題名はもちろん、つんくによる「モー娘。」の「プロデュース」を意識したもの。今ならタイトルは、『ABCをプロデュース』とか、『道玄坂を推す』とか♪ ちなみに道玄坂とは、渋谷109の横の坂(蛇足・・笑)。
原作が書かれた頃は、ちょうどモーニング娘。の(初期の)絶頂期が終わりかけた頃で、小説の最初にも反映されてる。ということは、そもそも題名には、「今さらプロデュース?」という自虐的な意味合いも込められてるのだ。そして実際、小説の中のプロデュースは失敗してしまう。
その原作については、当時わりと真面目にレビューしてて、今回の特別編・再放送が決まった直後から大量のアクセスを集めてる。わざわざ単行本を買って書いた記事で、本を読み終えた直後、ズ~~ンと落ち込んだのを覚えてる。
リアルな人間との向き合い方 野ブタ原作
☆ ☆ ☆
河出書房新社の文藝賞を獲得したその原作本を、脚本家の木皿泉(夫妻のコンビ名)が大胆に書き直して出来たのが、日テレのドラマ。だから時間的流れの順番としては、こうなる。
原作 → 脚本(台本、シナリオ)→ ドラマ
原作(マンガも多い)と脚本の違いを私が知ったのは、翌年だったか。確か、ココログのブロガー仲間の脚本家・キッドさんに教わったのが最初で、それ以降、原作と脚本とドラマ、3つの違いをハッキリ意識するようになった。

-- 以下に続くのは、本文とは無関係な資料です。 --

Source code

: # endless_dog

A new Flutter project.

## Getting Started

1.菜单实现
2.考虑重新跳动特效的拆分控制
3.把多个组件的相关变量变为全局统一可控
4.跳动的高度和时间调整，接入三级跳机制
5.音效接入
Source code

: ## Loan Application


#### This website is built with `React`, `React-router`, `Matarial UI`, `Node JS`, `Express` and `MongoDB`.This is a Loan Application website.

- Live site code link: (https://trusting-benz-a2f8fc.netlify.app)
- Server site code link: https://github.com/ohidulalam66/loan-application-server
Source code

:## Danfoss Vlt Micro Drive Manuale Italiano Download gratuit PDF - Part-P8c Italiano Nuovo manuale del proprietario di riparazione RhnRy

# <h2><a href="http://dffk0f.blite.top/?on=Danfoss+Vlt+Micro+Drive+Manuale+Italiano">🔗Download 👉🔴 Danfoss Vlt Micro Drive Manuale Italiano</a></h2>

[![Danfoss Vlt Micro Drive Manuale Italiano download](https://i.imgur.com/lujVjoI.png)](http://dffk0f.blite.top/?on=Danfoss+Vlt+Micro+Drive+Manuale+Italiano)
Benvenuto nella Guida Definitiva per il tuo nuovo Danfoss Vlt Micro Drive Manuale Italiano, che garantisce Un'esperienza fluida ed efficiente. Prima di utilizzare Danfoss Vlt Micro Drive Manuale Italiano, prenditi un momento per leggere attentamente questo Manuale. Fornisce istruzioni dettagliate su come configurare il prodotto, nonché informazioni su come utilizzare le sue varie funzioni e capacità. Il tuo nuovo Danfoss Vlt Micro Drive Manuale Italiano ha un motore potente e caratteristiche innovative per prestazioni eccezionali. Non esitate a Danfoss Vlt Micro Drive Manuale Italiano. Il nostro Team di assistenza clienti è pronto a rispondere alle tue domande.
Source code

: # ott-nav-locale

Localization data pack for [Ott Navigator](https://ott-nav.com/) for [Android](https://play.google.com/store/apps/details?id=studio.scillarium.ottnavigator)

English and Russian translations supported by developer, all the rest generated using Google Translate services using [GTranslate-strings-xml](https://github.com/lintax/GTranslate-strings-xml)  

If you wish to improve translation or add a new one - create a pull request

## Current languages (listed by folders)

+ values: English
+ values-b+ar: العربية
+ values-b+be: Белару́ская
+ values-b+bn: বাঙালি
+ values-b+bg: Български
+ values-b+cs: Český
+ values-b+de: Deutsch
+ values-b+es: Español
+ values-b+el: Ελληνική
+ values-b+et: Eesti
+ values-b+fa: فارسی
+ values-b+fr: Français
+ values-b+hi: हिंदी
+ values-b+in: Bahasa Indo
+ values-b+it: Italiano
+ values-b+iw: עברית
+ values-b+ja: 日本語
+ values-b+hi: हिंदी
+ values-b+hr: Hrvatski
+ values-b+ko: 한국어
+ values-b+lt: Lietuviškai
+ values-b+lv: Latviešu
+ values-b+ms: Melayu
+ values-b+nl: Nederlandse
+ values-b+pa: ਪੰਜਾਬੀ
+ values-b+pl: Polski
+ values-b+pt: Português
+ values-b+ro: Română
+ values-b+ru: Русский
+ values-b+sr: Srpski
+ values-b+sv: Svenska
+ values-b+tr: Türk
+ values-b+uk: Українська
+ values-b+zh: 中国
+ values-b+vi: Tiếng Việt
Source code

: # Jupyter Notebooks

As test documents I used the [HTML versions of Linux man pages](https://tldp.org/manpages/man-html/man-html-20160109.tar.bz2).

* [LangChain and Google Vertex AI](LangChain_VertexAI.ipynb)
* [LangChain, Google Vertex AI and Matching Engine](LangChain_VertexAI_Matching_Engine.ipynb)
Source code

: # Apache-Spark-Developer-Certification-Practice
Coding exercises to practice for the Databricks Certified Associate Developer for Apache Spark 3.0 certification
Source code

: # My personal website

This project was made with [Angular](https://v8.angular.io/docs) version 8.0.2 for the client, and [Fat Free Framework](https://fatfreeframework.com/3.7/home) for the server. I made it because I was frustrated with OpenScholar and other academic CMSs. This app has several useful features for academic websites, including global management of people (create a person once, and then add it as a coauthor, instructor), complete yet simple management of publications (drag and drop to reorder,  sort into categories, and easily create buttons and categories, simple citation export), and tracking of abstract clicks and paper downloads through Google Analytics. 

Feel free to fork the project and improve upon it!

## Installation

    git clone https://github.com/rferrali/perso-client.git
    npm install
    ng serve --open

ちなみに野ブタの「シナリオBOOK」というものが出版されてて、今でもamazonで中古本が販売されてるけど、見たことはない。おそらく脚本をそのまま収録したもので、興味はあるけど、配送料込みで3500円くらいだとキツイかな(セコッ♪)。
ちなみに、脚本とドラマの台詞はビミョーに違うので、念のため。その点は色んなドラマで具体的に確認して来た。古くからのウチの常連読者さんなら、ご存知のはず。最近は調べなくなってるけど、違いやズレの意識はいつも持ってる。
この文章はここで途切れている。